WORK TASK: Copy each line from the data that has the word "checkout" in it.

⟨

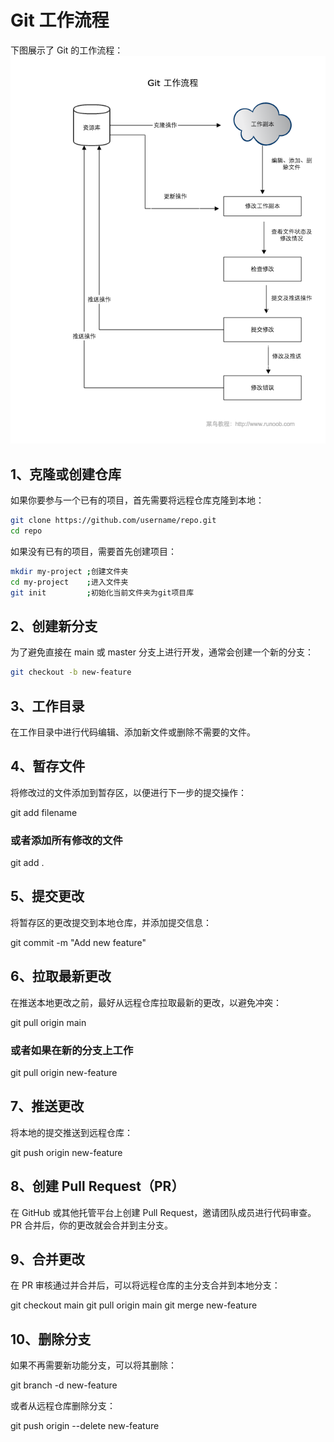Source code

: # **Git 工作流程**

下图展示了 Git 的工作流程：
![GIT工作流程](肥猫的小世界/肥猫的学习世界/GIT/picture/GIT工作流程图.png)


## 1、克隆或创建仓库

如果你要参与一个已有的项目，首先需要将远程仓库克隆到本地：

```bash
git clone https://github.com/username/repo.git
cd repo
```

如果没有已有的项目，需要首先创建项目：

```bash
mkdir my-project ;创建文件夹
cd my-project    ;进入文件夹
git init         ;初始化当前文件夹为git项目库
```

## 2、创建新分支

为了避免直接在 main 或 master 分支上进行开发，通常会创建一个新的分支：

```bash
git checkout -b new-feature
```


## 3、工作目录

在工作目录中进行代码编辑、添加新文件或删除不需要的文件。

## 4、暂存文件

将修改过的文件添加到暂存区，以便进行下一步的提交操作：

git add filename
### 或者添加所有修改的文件
git add .

## 5、提交更改

将暂存区的更改提交到本地仓库，并添加提交信息：

git commit -m "Add new feature"

## 6、拉取最新更改

在推送本地更改之前，最好从远程仓库拉取最新的更改，以避免冲突：

git pull origin main
### 或者如果在新的分支上工作
git pull origin new-feature

## 7、推送更改

将本地的提交推送到远程仓库：

git push origin new-feature

## 8、创建 Pull Request（PR）

在 GitHub 或其他托管平台上创建 Pull Request，邀请团队成员进行代码审查。PR 合并后，你的更改就会合并到主分支。

## 9、合并更改

在 PR 审核通过并合并后，可以将远程仓库的主分支合并到本地分支：

git checkout main
git pull origin main
git merge new-feature

## 10、删除分支

如果不再需要新功能分支，可以将其删除：

git branch -d new-feature

或者从远程仓库删除分支：

git push origin --delete new-feature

⟩

TASK ANSWER:
git checkout -b new-feature
git checkout main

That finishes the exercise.